Week 3 January 25th 2016 - January 31st 2016

Author B. Wilkinson    Modification date January 22, 2016

Study Materials on Moodle

- **PowerPoint Slides**
  - Programming with Shared Memory-II
  - Programming with Shared Memory-III

- **Video**
  - Lecture 4 video: 75-minute video of Lecture 4 in Fall 2014 continuing programming with shared memory and OpenMP synchronization routines.
  - Lecture 5-2 video: video of the second part of Lecture 5 in Fall 2014 on shared memory performance issues. (The higher quality video contains the whole Lecture 5. The first part on the stencil pattern and assignment 2 will be covered in Week 4)
  - Lecture 6 video: 75-minute video of Lecture 6 in Fall 2014 continuing on shared memory performance issues.

- **Sample Quiz Questions**
  - Shared memory performance issues

Tasks

- **Mini-Quiz**: Answer the short posted quiz before 11:55 pm Sunday January 31st, 2016.
- **Complete Assignment 1** OpenMP Tutorial
  - Assignment 1 Instructions (Week 2)
  - Assignment 1 Due: Sunday January 31st, 2016 (Week 3)

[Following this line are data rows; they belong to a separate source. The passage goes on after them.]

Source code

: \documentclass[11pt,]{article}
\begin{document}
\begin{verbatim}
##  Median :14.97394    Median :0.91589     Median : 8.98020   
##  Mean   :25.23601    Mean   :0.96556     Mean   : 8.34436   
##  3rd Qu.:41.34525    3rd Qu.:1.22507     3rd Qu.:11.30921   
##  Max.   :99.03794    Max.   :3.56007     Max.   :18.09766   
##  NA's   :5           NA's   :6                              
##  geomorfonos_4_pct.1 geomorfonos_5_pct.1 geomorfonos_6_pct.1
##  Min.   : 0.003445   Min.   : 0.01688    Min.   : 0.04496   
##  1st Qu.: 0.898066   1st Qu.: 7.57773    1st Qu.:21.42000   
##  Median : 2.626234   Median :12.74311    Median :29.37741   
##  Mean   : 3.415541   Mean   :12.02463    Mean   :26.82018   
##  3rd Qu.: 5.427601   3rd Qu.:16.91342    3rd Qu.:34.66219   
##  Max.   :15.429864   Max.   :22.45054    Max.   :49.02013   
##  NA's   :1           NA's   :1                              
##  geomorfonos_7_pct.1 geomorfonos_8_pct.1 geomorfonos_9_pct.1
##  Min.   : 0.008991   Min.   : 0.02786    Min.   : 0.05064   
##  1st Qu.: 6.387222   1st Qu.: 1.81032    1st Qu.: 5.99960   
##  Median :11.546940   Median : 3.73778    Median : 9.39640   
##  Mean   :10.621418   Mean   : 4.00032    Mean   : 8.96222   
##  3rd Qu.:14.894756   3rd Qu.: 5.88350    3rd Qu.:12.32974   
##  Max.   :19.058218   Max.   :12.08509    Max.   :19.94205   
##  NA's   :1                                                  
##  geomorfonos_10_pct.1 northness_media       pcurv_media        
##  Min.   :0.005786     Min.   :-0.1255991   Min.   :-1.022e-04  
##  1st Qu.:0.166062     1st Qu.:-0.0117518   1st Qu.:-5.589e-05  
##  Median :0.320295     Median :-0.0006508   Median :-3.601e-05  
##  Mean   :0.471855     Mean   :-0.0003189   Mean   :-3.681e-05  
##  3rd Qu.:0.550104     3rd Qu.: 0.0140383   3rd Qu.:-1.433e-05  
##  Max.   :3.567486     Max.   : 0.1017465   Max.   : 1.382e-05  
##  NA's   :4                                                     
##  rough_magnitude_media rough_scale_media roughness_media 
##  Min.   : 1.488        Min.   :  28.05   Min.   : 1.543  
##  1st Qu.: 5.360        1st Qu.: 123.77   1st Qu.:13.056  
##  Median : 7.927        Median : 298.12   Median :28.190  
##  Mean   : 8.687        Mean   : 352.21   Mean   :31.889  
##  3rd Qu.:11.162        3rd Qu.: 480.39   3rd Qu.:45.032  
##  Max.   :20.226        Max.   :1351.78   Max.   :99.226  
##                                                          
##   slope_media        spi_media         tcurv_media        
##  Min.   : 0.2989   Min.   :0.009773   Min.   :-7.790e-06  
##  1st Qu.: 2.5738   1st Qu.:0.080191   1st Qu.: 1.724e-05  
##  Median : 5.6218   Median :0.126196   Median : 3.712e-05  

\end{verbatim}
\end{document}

Moodle Saba meeting – 7 pm Friday January 29th, 2016

*Programming with Shared Memory-II* continues the basic concepts on shared memory programming - issues with accessing shared data, introducing critical sections, locks, condition variables, how critical sections serialize code, how deadlock might occur, semaphores, and monitors. There is a Pthreads program example. It is not expected that you become a Pthreads programmer. Pthreads program examples are for illustration purposes. In this course, we do not write low-level Pthreads programming in assignments. Rather we focus on higher level tools.

OpenMP was introduced in Week 2 and is continued in Week 3, dealing with accessing shared data and synchronization, OpenMP critical, barrier, atomic, and flush.

*Programming with Shared Memory-III* covers how to recognize parallelism. It begins with generic notations to specify parallelism, including the `forall` notation, which will appear later. A basic way to recognize parallelism is to use Bernstein’s conditions, which is described. You are expected to be able to apply Bernstein’s conditions to a series of statements to determine whether they can be executed together or in any order.
Processor caches are provided so that code and data can be retrieved by the processor at a higher speed than using the main memory. This topic is covered fully in an architecture class. Here we are interested in a negative effect on the performance of parallel programs called false sharing. When a processor makes request for a memory location and it is not in its cache, a set of consecutive locations from memory (called a block or line) containing the requested location are brought in the cache. This is done because it is expected that the other locations will be needed in the future and it is more efficient to transfer the complete block or line. A problem arises in a multiprocessor system is that consecutive locations might be used store data items used by different processors but not shared. In a multiprocessor system, there will be multiple caches. If a data item is altered in the cache of one processor, any copies of the complete line holding the data item in other caches must be updated or invalidated (depending upon the cache coherence policy). Either way is not good for performance. If the line is invalidated, when the cache is accessed by their respective processors for the same line, they must retrieve the line from the main memory even though they had not altered their data items in the line. The final part of the slides describes the concept of sequential consistency. You would be expected to be able to define this term.